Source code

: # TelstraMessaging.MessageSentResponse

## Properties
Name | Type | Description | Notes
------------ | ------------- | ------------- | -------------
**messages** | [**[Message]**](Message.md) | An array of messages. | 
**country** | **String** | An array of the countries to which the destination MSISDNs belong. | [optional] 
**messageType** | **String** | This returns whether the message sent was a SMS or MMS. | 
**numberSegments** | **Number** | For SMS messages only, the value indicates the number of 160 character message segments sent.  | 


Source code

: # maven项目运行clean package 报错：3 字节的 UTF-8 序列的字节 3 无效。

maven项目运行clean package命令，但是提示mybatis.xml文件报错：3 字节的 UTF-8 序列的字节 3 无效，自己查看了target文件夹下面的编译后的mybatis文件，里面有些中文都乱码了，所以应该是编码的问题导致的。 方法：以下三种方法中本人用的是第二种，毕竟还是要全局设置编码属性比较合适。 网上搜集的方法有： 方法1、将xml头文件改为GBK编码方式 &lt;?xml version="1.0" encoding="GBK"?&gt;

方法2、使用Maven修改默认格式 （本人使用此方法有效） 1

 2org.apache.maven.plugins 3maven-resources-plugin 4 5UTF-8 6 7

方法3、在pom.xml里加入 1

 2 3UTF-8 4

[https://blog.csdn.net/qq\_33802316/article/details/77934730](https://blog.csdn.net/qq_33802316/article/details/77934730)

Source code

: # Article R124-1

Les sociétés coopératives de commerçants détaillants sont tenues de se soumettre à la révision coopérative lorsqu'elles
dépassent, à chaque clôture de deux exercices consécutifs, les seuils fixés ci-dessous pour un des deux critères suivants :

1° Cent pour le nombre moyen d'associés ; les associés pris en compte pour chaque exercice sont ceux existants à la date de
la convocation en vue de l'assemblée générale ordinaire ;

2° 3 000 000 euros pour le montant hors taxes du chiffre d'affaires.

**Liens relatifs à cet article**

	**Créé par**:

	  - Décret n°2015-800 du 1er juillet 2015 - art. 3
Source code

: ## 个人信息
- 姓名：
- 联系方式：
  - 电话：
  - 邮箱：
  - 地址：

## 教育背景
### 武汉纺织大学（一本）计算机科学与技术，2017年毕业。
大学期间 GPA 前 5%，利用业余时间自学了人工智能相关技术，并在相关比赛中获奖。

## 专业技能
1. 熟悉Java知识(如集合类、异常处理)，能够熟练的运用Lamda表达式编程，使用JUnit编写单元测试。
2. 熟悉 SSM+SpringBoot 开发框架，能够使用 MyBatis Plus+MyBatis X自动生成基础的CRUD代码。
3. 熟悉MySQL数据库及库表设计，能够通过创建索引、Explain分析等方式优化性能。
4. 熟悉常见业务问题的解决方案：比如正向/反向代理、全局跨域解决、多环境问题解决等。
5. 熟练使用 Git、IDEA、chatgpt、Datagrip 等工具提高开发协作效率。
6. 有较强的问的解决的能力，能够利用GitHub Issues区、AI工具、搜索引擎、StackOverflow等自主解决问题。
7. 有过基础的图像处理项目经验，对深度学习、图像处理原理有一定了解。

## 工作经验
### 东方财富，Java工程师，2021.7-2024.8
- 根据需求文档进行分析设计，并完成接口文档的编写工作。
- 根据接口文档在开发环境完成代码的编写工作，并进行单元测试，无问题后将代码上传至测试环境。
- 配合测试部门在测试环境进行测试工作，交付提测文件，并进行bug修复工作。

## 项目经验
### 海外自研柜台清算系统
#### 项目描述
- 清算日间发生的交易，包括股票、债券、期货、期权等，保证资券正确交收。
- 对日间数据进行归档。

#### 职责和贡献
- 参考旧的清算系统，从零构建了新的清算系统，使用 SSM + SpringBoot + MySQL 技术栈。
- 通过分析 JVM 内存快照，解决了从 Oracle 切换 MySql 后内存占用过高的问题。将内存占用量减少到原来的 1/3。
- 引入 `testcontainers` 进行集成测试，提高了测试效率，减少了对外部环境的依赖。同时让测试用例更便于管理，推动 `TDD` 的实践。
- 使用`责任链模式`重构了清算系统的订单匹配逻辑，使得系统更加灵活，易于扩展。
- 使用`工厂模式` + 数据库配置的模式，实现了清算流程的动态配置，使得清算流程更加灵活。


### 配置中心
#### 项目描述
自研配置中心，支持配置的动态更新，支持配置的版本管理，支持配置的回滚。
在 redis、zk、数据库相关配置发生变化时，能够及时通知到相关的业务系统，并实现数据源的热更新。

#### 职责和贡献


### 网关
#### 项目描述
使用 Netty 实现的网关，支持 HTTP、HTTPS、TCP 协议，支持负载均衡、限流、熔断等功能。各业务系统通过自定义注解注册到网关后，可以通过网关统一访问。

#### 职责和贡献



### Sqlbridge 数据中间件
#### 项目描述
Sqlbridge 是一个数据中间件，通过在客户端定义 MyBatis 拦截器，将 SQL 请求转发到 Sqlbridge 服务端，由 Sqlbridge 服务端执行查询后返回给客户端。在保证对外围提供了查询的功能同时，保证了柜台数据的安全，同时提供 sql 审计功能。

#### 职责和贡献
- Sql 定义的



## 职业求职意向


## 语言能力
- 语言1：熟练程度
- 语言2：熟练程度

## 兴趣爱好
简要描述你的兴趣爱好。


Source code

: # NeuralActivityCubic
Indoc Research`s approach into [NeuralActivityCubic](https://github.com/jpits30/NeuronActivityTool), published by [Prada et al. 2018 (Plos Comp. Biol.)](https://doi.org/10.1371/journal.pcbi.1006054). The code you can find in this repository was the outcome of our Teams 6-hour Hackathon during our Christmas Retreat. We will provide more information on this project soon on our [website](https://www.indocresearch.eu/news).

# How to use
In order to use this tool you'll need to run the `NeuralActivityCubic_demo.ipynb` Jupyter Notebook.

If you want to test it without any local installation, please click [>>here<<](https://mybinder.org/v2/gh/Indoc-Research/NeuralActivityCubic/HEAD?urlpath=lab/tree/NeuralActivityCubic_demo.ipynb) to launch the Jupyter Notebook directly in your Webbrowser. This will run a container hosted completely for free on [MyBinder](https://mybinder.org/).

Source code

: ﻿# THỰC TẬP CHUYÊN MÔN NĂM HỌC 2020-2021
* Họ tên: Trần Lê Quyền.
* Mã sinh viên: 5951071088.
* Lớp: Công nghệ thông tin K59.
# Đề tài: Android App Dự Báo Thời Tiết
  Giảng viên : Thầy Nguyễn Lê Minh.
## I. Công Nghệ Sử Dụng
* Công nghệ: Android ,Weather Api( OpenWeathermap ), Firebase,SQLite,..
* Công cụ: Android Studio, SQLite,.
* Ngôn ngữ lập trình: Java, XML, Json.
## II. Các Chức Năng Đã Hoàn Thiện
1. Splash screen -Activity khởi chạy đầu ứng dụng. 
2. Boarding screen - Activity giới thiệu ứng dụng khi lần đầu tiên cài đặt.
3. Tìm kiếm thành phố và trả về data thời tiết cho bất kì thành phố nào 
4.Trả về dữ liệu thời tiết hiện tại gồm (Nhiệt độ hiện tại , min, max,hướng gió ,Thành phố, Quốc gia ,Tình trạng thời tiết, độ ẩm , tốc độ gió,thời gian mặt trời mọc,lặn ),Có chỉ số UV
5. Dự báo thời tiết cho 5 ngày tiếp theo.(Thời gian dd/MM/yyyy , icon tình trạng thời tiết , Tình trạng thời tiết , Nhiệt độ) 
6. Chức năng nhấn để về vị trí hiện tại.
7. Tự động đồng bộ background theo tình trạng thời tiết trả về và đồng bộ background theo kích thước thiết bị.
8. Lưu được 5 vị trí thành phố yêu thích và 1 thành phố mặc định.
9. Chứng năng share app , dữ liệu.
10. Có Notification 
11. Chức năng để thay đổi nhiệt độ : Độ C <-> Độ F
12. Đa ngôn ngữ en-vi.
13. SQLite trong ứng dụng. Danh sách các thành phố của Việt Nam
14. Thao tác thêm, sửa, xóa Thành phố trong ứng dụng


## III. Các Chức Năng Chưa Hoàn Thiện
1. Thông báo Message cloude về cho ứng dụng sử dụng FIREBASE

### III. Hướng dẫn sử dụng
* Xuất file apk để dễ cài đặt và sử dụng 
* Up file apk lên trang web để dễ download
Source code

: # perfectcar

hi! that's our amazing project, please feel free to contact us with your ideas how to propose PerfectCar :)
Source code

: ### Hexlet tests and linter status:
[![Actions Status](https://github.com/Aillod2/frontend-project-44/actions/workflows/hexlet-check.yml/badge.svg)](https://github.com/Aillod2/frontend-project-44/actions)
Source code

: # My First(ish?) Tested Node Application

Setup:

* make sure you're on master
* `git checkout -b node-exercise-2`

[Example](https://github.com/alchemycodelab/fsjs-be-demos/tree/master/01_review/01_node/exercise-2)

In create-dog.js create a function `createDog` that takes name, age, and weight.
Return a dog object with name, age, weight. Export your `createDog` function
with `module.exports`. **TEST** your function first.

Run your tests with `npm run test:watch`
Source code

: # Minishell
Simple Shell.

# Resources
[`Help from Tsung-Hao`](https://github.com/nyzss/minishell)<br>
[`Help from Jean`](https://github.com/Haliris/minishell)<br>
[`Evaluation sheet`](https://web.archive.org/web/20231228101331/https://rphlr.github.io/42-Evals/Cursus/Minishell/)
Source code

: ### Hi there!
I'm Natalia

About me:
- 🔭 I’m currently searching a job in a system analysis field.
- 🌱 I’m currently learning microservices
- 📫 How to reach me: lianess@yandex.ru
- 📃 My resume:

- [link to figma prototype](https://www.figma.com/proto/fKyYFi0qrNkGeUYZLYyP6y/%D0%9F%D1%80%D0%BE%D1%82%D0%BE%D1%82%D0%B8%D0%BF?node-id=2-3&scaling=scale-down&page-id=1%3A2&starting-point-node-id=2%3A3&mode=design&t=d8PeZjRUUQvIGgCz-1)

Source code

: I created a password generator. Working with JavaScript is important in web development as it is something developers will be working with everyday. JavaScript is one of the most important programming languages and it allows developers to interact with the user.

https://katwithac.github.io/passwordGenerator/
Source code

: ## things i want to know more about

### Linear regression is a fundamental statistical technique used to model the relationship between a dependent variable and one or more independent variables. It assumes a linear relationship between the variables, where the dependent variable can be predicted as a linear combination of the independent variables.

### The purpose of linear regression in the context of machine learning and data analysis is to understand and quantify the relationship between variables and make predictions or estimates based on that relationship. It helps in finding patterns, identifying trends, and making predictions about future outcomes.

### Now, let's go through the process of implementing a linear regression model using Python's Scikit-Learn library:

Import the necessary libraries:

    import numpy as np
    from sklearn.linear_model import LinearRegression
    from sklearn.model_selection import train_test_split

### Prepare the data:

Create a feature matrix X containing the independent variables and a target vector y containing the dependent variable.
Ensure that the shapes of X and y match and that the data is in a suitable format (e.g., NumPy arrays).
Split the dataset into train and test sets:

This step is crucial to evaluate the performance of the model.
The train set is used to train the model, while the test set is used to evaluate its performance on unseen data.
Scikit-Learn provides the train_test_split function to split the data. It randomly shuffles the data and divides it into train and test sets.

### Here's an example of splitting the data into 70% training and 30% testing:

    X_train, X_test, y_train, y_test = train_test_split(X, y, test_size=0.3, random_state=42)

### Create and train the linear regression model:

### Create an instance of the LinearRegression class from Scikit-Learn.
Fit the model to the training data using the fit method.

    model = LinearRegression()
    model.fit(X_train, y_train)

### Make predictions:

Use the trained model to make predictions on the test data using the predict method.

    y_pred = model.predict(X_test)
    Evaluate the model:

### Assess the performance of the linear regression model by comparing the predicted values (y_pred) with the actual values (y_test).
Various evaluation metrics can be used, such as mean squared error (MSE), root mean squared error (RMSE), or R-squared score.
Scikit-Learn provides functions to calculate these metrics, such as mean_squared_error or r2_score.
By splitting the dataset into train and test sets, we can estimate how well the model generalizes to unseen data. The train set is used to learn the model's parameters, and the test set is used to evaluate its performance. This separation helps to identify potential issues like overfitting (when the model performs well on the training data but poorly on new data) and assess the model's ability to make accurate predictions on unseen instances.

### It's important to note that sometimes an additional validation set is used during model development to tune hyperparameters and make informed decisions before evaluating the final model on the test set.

__________________________________________________

Work required> Above are some lines. Repeat exactly, and only, those from the line that has "方法3、在pom.xml里加入 1" through the line that has "1° Cent pour".

The completed task>
方法3、在pom.xml里加入 1

 2 3UTF-8 4

[https://blog.csdn.net/qq\_33802316/article/details/77934730](https://blog.csdn.net/qq_33802316/article/details/77934730)

Source code

: # Article R124-1

Les sociétés coopératives de commerçants détaillants sont tenues de se soumettre à la révision coopérative lorsqu'elles
dépassent, à chaque clôture de deux exercices consécutifs, les seuils fixés ci-dessous pour un des deux critères suivants :

1° Cent pour le nombre moyen d'associés ; les associés pris en compte pour chaque exercice sont ceux existants à la date de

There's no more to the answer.